Tom and I had never been to France and while it was on my radar, I had not necessarily determined exactly what I wanted to see or visit there.  It was in the back of my mind to visit, but that was all.  Until one day when our friend Jan brought out a flyer for Le Boat. 


 "Look at this!" she said excitedly, as she spread the pamphlet out on the counter.  "We can rent our own little houseboat and navigate ourselves through the countryside of France, all at our own pace."  Tom and I looked over her shoulder with interest - the idea of our own little houseboat in the French countryside was appealing and sounded very much like our kind of adventure!


 As we looked at the brochure and began our planning, I became more and more excited but also, confused.  We discovered that we could rent the houseboat (and there were SO many styles and sizes to choose from) and then select an itinerary for a self-cruise through France.  The prices would vary depending on the size and style of the boat as well as the selected itinerary and time of year for travel.  Being the off-shoulder travelers that we are, we quickly determined that we would pick the first two weeks of September for our excursion, which was right at the end of the boating season.  It would still be warm, but the summer crowds would be gone and the waterways would be less crowded.
 

But now for the boat and itinerary!  We had to select our boat with care - this would be our home for a full week and it could get a bit cramped for four adults and luggage.  It was going to be alot like camping - sort of an RV on the river.  And like any RV, there were multiple models to choose from, each with varying degrees of luxury.  We reviewed the brochure details over and over, studying the tiny floor plan maps as best we could, trying to determine which boat was the right size but within the budget we had determined to spend.  Tom, Jan, Jim and I spent evenings with the LeBoat brochures and maps of France spread out on our kitchen table, sipping French wine, eating brie cheese and excitedly poring over the details until we settled on just the right boat and itinerary for our adventure.
 
We would cruise through the canals and rivers of Brittany on a boat that listed three bedroom cabins each with a bath and shower, kitchen and dining/living space and an upper deck with picnic table, chairs and umbrella for outdoor living.  Bikes could be rented for an additional fee and we quickly added them to our order.  They would be tied onto the back of the boat and we could use them for our transportation when we stopped at the villages along the canals.  This was getting so exciting!  It was going to be a very relaxing and fun filled week with no television, no distractions and no traffic. 
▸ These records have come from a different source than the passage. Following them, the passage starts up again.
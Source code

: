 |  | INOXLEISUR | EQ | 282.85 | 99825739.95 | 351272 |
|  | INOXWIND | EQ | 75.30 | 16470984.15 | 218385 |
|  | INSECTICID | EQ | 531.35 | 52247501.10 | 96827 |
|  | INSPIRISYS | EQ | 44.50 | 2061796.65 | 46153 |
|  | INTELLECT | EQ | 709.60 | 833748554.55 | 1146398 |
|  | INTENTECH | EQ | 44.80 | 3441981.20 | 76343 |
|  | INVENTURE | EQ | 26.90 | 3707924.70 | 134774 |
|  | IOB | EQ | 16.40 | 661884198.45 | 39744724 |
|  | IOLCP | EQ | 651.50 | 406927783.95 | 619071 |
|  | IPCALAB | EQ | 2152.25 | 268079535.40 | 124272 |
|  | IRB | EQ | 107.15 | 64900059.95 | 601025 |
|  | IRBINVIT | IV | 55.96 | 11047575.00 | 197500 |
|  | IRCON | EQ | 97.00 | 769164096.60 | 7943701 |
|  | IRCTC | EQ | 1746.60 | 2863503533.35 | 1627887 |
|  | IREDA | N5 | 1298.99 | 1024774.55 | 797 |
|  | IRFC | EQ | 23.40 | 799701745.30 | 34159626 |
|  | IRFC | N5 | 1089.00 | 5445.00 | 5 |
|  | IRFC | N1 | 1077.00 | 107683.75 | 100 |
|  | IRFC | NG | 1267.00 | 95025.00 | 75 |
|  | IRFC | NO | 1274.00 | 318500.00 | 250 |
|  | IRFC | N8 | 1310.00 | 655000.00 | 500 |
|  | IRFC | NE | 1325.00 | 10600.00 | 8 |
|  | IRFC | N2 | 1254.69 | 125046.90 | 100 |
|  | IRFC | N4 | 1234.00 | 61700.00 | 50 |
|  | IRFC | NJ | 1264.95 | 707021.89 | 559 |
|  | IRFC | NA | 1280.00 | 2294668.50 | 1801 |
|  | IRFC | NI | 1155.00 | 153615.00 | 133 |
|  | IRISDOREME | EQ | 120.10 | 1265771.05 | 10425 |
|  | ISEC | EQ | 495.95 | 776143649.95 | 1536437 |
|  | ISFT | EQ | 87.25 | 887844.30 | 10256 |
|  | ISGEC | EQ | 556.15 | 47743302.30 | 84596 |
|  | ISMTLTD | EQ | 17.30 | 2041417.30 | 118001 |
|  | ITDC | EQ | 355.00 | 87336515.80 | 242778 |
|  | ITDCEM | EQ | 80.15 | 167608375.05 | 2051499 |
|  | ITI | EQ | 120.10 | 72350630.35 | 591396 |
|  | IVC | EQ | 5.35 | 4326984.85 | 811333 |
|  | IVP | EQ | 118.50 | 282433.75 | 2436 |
We began our planning a year before we actually took off and during the next several months we held the image of Le Boat and the French waterways in our minds as we went about our daily lives and responsibilities.  That image kept us going and our families joined in the fun of helping us make the dream a reality.  We planned French dinner nights to meet and discuss our plans and sipped French wines to prepare out palettes for the flavors of the country.  I pored over French tour books, identifying the best stops along the way and the sights that we would see.  And Jan brushed up on her college French, determined that she would be able to speak with the locals wherever we went.

Finally, September 1 arrived and we boarded the American flight that would take us to France.  Bon Voyage!!!



Travel Tip:  Travel books such as Fodors, Frommers and Rick Steve's are often helpful for planning vacations, but can be expensive when purchased new.  Shop on Amazon.Com and select a slightly used, year old version of the travel book you want.  You'll save money and seldom does much of the information change from last year to this.